Copy every line that contains the string "entry" from the entries below.

■ ■ ■

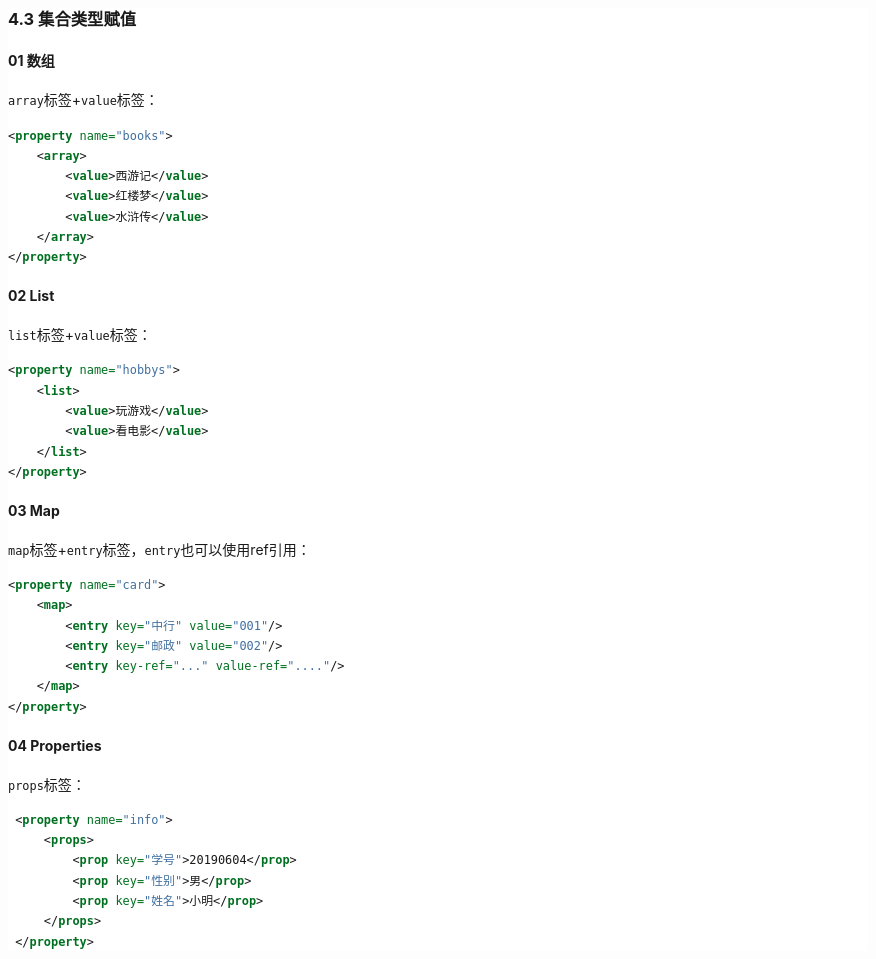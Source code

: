 ### 4.3 集合类型赋值

#### 01 数组

`array`标签+`value`标签：

```xml
<property name="books">
    <array>
        <value>西游记</value>
        <value>红楼梦</value>
        <value>水浒传</value>
    </array>
</property>
```

#### 02 List

`list`标签+`value`标签：

```xml
<property name="hobbys">
    <list>
        <value>玩游戏</value>
        <value>看电影</value>
    </list>
</property>
```

#### 03 Map

`map`标签+`entry`标签，`entry`也可以使用ref引用：

```xml
<property name="card">
    <map>
        <entry key="中行" value="001"/>
        <entry key="邮政" value="002"/>
        <entry key-ref="..." value-ref="...."/>
    </map>
</property>
```

#### 04 Properties

`props`标签：

```xml
 <property name="info">
     <props>
         <prop key="学号">20190604</prop>
         <prop key="性别">男</prop>
         <prop key="姓名">小明</prop>
     </props>
 </property>
```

■ ■ ■

Task output -
`map`标签+`entry`标签，`entry`也可以使用ref引用：
        <entry key="中行" value="001"/>
        <entry key="邮政" value="002"/>
        <entry key-ref="..." value-ref="...."/>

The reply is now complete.